Exercise goal> In the material below, find the line with "Credits! ||| https://www.youtube.com/watch?v=bYNl3eujm4Q" and the line with "Snowify! ||| https://www.youtube.com/watch?v=ia-jGq0mCOM", then output those two lines and every line between them, exactly.

Materials provided>
—————

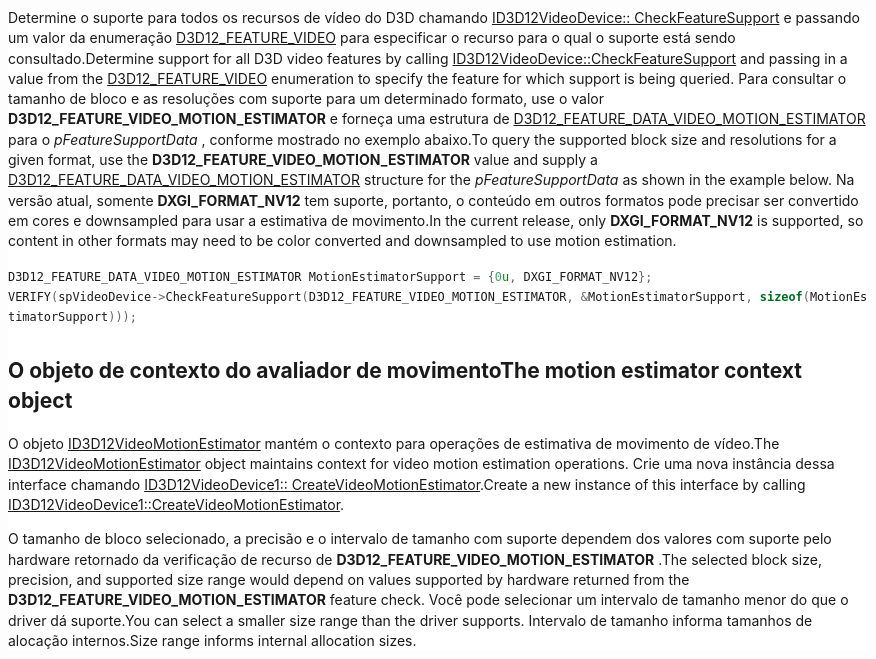 <span data-ttu-id="41499-112">Determine o suporte para todos os recursos de vídeo do D3D chamando [ID3D12VideoDevice:: CheckFeatureSupport](/windows/win32/api/d3d12video/nf-d3d12video-id3d12videodevice-checkfeaturesupport) e passando um valor da enumeração [D3D12_FEATURE_VIDEO](/windows/win32/api/d3d12video/ne-d3d12video-d3d12_feature_video) para especificar o recurso para o qual o suporte está sendo consultado.</span><span class="sxs-lookup"><span data-stu-id="41499-112">Determine support for all D3D video features by calling [ID3D12VideoDevice::CheckFeatureSupport](/windows/win32/api/d3d12video/nf-d3d12video-id3d12videodevice-checkfeaturesupport) and passing in a value from the [D3D12_FEATURE_VIDEO](/windows/win32/api/d3d12video/ne-d3d12video-d3d12_feature_video) enumeration to specify the feature for which support is being queried.</span></span> <span data-ttu-id="41499-113">Para consultar o tamanho de bloco e as resoluções com suporte para um determinado formato, use o valor **D3D12_FEATURE_VIDEO_MOTION_ESTIMATOR** e forneça uma estrutura de [D3D12_FEATURE_DATA_VIDEO_MOTION_ESTIMATOR](/windows/win32/api/d3d12video/ns-d3d12video-d3d12_feature_data_video_motion_estimator) para o *pFeatureSupportData* , conforme mostrado no exemplo abaixo.</span><span class="sxs-lookup"><span data-stu-id="41499-113">To query the supported block size and resolutions for a given format, use the **D3D12_FEATURE_VIDEO_MOTION_ESTIMATOR** value and supply a [D3D12_FEATURE_DATA_VIDEO_MOTION_ESTIMATOR](/windows/win32/api/d3d12video/ns-d3d12video-d3d12_feature_data_video_motion_estimator) structure for the *pFeatureSupportData* as shown in the example below.</span></span> <span data-ttu-id="41499-114">Na versão atual, somente **DXGI_FORMAT_NV12** tem suporte, portanto, o conteúdo em outros formatos pode precisar ser convertido em cores e downsampled para usar a estimativa de movimento.</span><span class="sxs-lookup"><span data-stu-id="41499-114">In the current release, only **DXGI_FORMAT_NV12** is supported, so content in other formats may need to be color converted and downsampled to use motion estimation.</span></span>

```C++
D3D12_FEATURE_DATA_VIDEO_MOTION_ESTIMATOR MotionEstimatorSupport = {0u, DXGI_FORMAT_NV12};
VERIFY(spVideoDevice->CheckFeatureSupport(D3D12_FEATURE_VIDEO_MOTION_ESTIMATOR, &MotionEstimatorSupport, sizeof(MotionEstimatorSupport)));
```

## <a name="the-motion-estimator-context-object"></a><span data-ttu-id="41499-115">O objeto de contexto do avaliador de movimento</span><span class="sxs-lookup"><span data-stu-id="41499-115">The motion estimator context object</span></span>

<span data-ttu-id="41499-116">O objeto [ID3D12VideoMotionEstimator](/windows/win32/api/d3d12video/nn-d3d12video-id3d12videomotionestimator) mantém o contexto para operações de estimativa de movimento de vídeo.</span><span class="sxs-lookup"><span data-stu-id="41499-116">The [ID3D12VideoMotionEstimator](/windows/win32/api/d3d12video/nn-d3d12video-id3d12videomotionestimator) object maintains context for video motion estimation operations.</span></span> <span data-ttu-id="41499-117">Crie uma nova instância dessa interface chamando [ID3D12VideoDevice1:: CreateVideoMotionEstimator](/windows/win32/api/d3d12video/nf-d3d12video-id3d12videodevice1-createvideomotionestimator).</span><span class="sxs-lookup"><span data-stu-id="41499-117">Create a new instance of this interface by calling [ID3D12VideoDevice1::CreateVideoMotionEstimator](/windows/win32/api/d3d12video/nf-d3d12video-id3d12videodevice1-createvideomotionestimator).</span></span>

<span data-ttu-id="41499-118">O tamanho de bloco selecionado, a precisão e o intervalo de tamanho com suporte dependem dos valores com suporte pelo hardware retornado da verificação de recurso de **D3D12_FEATURE_VIDEO_MOTION_ESTIMATOR** .</span><span class="sxs-lookup"><span data-stu-id="41499-118">The selected block size, precision, and supported size range would depend on values supported by hardware returned from the **D3D12_FEATURE_VIDEO_MOTION_ESTIMATOR** feature check.</span></span> <span data-ttu-id="41499-119">Você pode selecionar um intervalo de tamanho menor do que o driver dá suporte.</span><span class="sxs-lookup"><span data-stu-id="41499-119">You can select a smaller size range than the driver supports.</span></span> <span data-ttu-id="41499-120">Intervalo de tamanho informa tamanhos de alocação internos.</span><span class="sxs-lookup"><span data-stu-id="41499-120">Size range informs internal allocation sizes.</span></span>
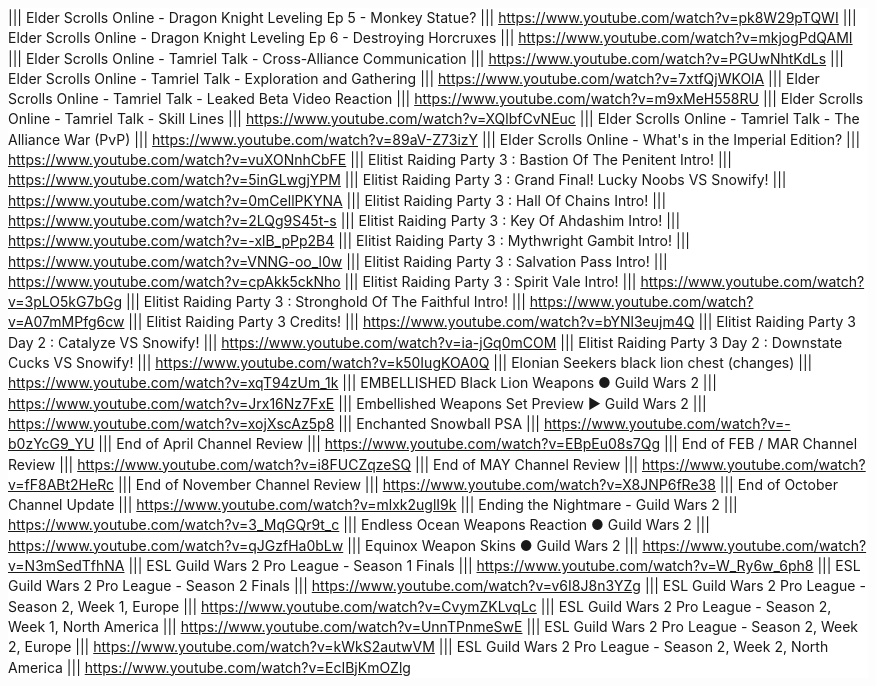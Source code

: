 ||| Elder Scrolls Online - Dragon Knight Leveling Ep 5 - Monkey Statue? ||| https://www.youtube.com/watch?v=pk8W29pTQWI
||| Elder Scrolls Online - Dragon Knight Leveling Ep 6 - Destroying Horcruxes ||| https://www.youtube.com/watch?v=mkjogPdQAMI
||| Elder Scrolls Online - Tamriel Talk - Cross-Alliance Communication ||| https://www.youtube.com/watch?v=PGUwNhtKdLs
||| Elder Scrolls Online - Tamriel Talk - Exploration and Gathering ||| https://www.youtube.com/watch?v=7xtfQjWKOlA
||| Elder Scrolls Online - Tamriel Talk - Leaked Beta Video Reaction ||| https://www.youtube.com/watch?v=m9xMeH558RU
||| Elder Scrolls Online - Tamriel Talk - Skill Lines ||| https://www.youtube.com/watch?v=XQlbfCvNEuc
||| Elder Scrolls Online - Tamriel Talk - The Alliance War (PvP) ||| https://www.youtube.com/watch?v=89aV-Z73izY
||| Elder Scrolls Online - What's in the Imperial Edition? ||| https://www.youtube.com/watch?v=vuXONnhCbFE
||| Elitist Raiding Party 3 : Bastion Of The Penitent Intro! ||| https://www.youtube.com/watch?v=5inGLwgjYPM
||| Elitist Raiding Party 3 : Grand Final! Lucky Noobs VS Snowify! ||| https://www.youtube.com/watch?v=0mCellPKYNA
||| Elitist Raiding Party 3 : Hall Of Chains Intro! ||| https://www.youtube.com/watch?v=2LQg9S45t-s
||| Elitist Raiding Party 3 : Key Of Ahdashim Intro! ||| https://www.youtube.com/watch?v=-xlB_pPp2B4
||| Elitist Raiding Party 3 : Mythwright Gambit Intro! ||| https://www.youtube.com/watch?v=VNNG-oo_l0w
||| Elitist Raiding Party 3 : Salvation Pass Intro! ||| https://www.youtube.com/watch?v=cpAkk5ckNho
||| Elitist Raiding Party 3 : Spirit Vale Intro! ||| https://www.youtube.com/watch?v=3pLO5kG7bGg
||| Elitist Raiding Party 3 : Stronghold Of The Faithful Intro! ||| https://www.youtube.com/watch?v=A07mMPfg6cw
||| Elitist Raiding Party 3 Credits! ||| https://www.youtube.com/watch?v=bYNl3eujm4Q
||| Elitist Raiding Party 3 Day 2 : Catalyze VS Snowify! ||| https://www.youtube.com/watch?v=ia-jGq0mCOM
||| Elitist Raiding Party 3 Day 2 : Downstate Cucks VS Snowify! ||| https://www.youtube.com/watch?v=k50IugKOA0Q
||| Elonian Seekers black lion chest (changes) ||| https://www.youtube.com/watch?v=xqT94zUm_1k
||| EMBELLISHED Black Lion Weapons ● Guild Wars 2 ||| https://www.youtube.com/watch?v=Jrx16Nz7FxE
||| Embellished Weapons Set Preview ► Guild Wars 2 ||| https://www.youtube.com/watch?v=xojXscAz5p8
||| Enchanted Snowball PSA ||| https://www.youtube.com/watch?v=-b0zYcG9_YU
||| End of April Channel Review ||| https://www.youtube.com/watch?v=EBpEu08s7Qg
||| End of FEB / MAR Channel Review ||| https://www.youtube.com/watch?v=i8FUCZqzeSQ
||| End of MAY Channel Review ||| https://www.youtube.com/watch?v=fF8ABt2HeRc
||| End of November Channel Review ||| https://www.youtube.com/watch?v=X8JNP6fRe38
||| End of October Channel Update ||| https://www.youtube.com/watch?v=mlxk2uglI9k
||| Ending the Nightmare - Guild Wars 2 ||| https://www.youtube.com/watch?v=3_MqGQr9t_c
||| Endless Ocean Weapons Reaction ● Guild Wars 2 ||| https://www.youtube.com/watch?v=qJGzfHa0bLw
||| Equinox Weapon Skins ● Guild Wars 2 ||| https://www.youtube.com/watch?v=N3mSedTfhNA
||| ESL Guild Wars 2 Pro League - Season 1 Finals ||| https://www.youtube.com/watch?v=W_Ry6w_6ph8
||| ESL Guild Wars 2 Pro League - Season 2 Finals ||| https://www.youtube.com/watch?v=v6I8J8n3YZg
||| ESL Guild Wars 2 Pro League - Season 2, Week 1, Europe ||| https://www.youtube.com/watch?v=CvymZKLvqLc
||| ESL Guild Wars 2 Pro League - Season 2, Week 1, North America ||| https://www.youtube.com/watch?v=UnnTPnmeSwE
||| ESL Guild Wars 2 Pro League - Season 2, Week 2, Europe ||| https://www.youtube.com/watch?v=kWkS2autwVM
||| ESL Guild Wars 2 Pro League - Season 2, Week 2, North America ||| https://www.youtube.com/watch?v=EcIBjKmOZlg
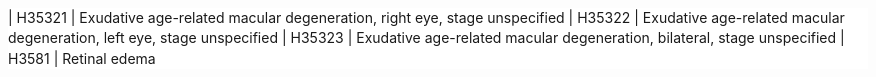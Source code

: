 | H35321 | Exudative age-related macular degeneration, right eye, stage unspecified
| H35322 | Exudative age-related macular degeneration, left eye, stage unspecified
| H35323 | Exudative age-related macular degeneration, bilateral, stage unspecified
| H3581 | Retinal edema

—————

Answer to this task>
||| Elitist Raiding Party 3 Credits! ||| https://www.youtube.com/watch?v=bYNl3eujm4Q
||| Elitist Raiding Party 3 Day 2 : Catalyze VS Snowify! ||| https://www.youtube.com/watch?v=ia-jGq0mCOM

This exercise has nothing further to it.